TASK PROMPT
For this exercise, reproduce each entry below exactly, excluding pictures.

PROVIDED DATA below:

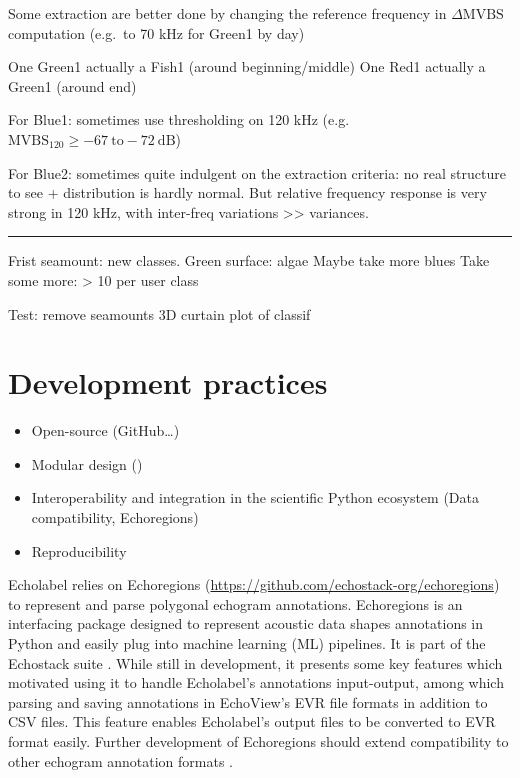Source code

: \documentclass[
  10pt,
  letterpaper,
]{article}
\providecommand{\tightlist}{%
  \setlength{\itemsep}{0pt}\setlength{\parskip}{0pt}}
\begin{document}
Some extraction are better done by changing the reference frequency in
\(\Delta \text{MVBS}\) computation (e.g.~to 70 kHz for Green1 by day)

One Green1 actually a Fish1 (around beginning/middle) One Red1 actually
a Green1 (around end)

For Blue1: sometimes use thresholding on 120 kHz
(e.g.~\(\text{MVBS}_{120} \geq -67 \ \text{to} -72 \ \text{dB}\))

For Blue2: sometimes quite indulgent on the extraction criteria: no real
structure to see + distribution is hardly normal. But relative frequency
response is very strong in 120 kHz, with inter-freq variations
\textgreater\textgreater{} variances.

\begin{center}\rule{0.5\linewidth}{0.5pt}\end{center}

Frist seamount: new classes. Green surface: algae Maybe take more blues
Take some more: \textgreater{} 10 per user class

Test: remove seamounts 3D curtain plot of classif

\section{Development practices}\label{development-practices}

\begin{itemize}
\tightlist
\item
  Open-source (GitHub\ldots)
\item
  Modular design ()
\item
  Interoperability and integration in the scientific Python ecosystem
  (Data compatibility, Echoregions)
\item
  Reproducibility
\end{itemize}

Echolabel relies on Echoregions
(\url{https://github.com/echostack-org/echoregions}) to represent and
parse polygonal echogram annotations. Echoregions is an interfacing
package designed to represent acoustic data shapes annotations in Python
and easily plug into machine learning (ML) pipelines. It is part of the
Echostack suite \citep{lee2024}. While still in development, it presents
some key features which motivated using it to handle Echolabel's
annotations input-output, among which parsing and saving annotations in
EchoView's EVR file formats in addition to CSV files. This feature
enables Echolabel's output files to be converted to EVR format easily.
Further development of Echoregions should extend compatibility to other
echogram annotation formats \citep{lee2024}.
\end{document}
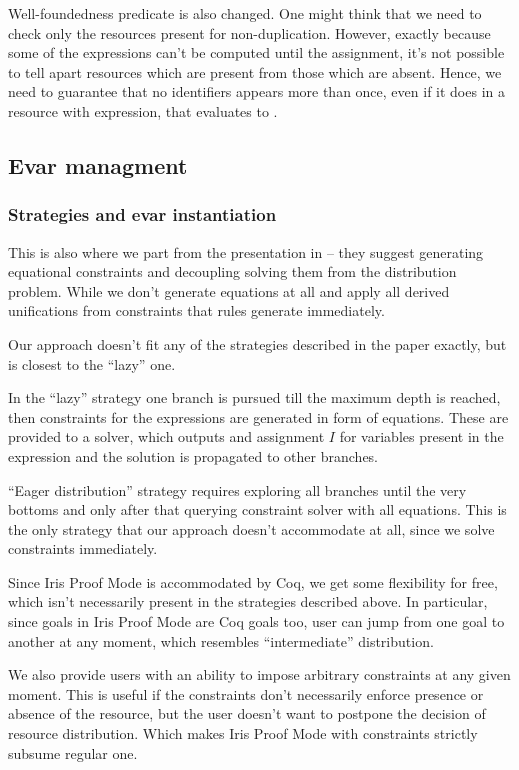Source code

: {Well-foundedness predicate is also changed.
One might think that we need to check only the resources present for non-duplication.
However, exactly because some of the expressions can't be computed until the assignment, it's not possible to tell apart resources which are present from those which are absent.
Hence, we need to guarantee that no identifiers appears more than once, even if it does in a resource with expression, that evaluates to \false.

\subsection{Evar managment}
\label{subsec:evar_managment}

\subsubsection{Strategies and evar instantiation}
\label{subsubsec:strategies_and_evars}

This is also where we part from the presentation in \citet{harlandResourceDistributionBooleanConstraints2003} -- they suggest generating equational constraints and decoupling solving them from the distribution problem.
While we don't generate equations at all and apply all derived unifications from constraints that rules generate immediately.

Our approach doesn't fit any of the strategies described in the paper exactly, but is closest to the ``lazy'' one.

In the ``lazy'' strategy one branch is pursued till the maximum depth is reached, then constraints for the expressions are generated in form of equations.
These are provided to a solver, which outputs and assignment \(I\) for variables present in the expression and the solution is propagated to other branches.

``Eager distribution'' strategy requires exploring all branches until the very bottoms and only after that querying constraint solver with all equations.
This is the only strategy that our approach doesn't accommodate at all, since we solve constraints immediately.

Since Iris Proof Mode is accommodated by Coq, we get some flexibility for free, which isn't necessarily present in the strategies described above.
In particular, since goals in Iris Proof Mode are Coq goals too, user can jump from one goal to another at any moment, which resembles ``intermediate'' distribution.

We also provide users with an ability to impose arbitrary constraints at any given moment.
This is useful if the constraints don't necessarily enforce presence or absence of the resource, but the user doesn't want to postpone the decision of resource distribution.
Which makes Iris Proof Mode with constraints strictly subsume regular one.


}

End of PROVIDED DATA.

ANSWER AREA
Source code

: \documentclass[
  10pt,
  letterpaper,
]{article}
\providecommand{\tightlist}{%
  \setlength{\itemsep}{0pt}\setlength{\parskip}{0pt}}
\begin{document}
Some extraction are better done by changing the reference frequency in
\(\Delta \text{MVBS}\) computation (e.g.~to 70 kHz for Green1 by day)

One Green1 actually a Fish1 (around beginning/middle) One Red1 actually
a Green1 (around end)

For Blue1: sometimes use thresholding on 120 kHz
(e.g.~\(\text{MVBS}_{120} \geq -67 \ \text{to} -72 \ \text{dB}\))

For Blue2: sometimes quite indulgent on the extraction criteria: no real
structure to see + distribution is hardly normal. But relative frequency
response is very strong in 120 kHz, with inter-freq variations
\textgreater\textgreater{} variances.

\begin{center}\rule{0.5\linewidth}{0.5pt}\end{center}

Frist seamount: new classes. Green surface: algae Maybe take more blues
Take some more: \textgreater{} 10 per user class

Test: remove seamounts 3D curtain plot of classif

\section{Development practices}\label{development-practices}

\begin{itemize}
\tightlist
\item
  Open-source (GitHub\ldots)
\item
  Modular design ()
\item
  Interoperability and integration in the scientific Python ecosystem
  (Data compatibility, Echoregions)
\item
  Reproducibility
\end{itemize}

Echolabel relies on Echoregions
(\url{https://github.com/echostack-org/echoregions}) to represent and
parse polygonal echogram annotations. Echoregions is an interfacing
package designed to represent acoustic data shapes annotations in Python
and easily plug into machine learning (ML) pipelines. It is part of the
Echostack suite \citep{lee2024}. While still in development, it presents
some key features which motivated using it to handle Echolabel's
annotations input-output, among which parsing and saving annotations in
EchoView's EVR file formats in addition to CSV files. This feature
enables Echolabel's output files to be converted to EVR format easily.
Further development of Echoregions should extend compatibility to other
echogram annotation formats \citep{lee2024}.
\end{document}
Source code

: {Well-foundedness predicate is also changed.
One might think that we need to check only the resources present for non-duplication.
However, exactly because some of the expressions can't be computed until the assignment, it's not possible to tell apart resources which are present from those which are absent.
Hence, we need to guarantee that no identifiers appears more than once, even if it does in a resource with expression, that evaluates to \false.

\subsection{Evar managment}
\label{subsec:evar_managment}

\subsubsection{Strategies and evar instantiation}
\label{subsubsec:strategies_and_evars}

This is also where we part from the presentation in \citet{harlandResourceDistributionBooleanConstraints2003} -- they suggest generating equational constraints and decoupling solving them from the distribution problem.
While we don't generate equations at all and apply all derived unifications from constraints that rules generate immediately.

Our approach doesn't fit any of the strategies described in the paper exactly, but is closest to the ``lazy'' one.

In the ``lazy'' strategy one branch is pursued till the maximum depth is reached, then constraints for the expressions are generated in form of equations.
These are provided to a solver, which outputs and assignment \(I\) for variables present in the expression and the solution is propagated to other branches.

``Eager distribution'' strategy requires exploring all branches until the very bottoms and only after that querying constraint solver with all equations.
This is the only strategy that our approach doesn't accommodate at all, since we solve constraints immediately.

Since Iris Proof Mode is accommodated by Coq, we get some flexibility for free, which isn't necessarily present in the strategies described above.
In particular, since goals in Iris Proof Mode are Coq goals too, user can jump from one goal to another at any moment, which resembles ``intermediate'' distribution.

We also provide users with an ability to impose arbitrary constraints at any given moment.
This is useful if the constraints don't necessarily enforce presence or absence of the resource, but the user doesn't want to postpone the decision of resource distribution.
Which makes Iris Proof Mode with constraints strictly subsume regular one.


}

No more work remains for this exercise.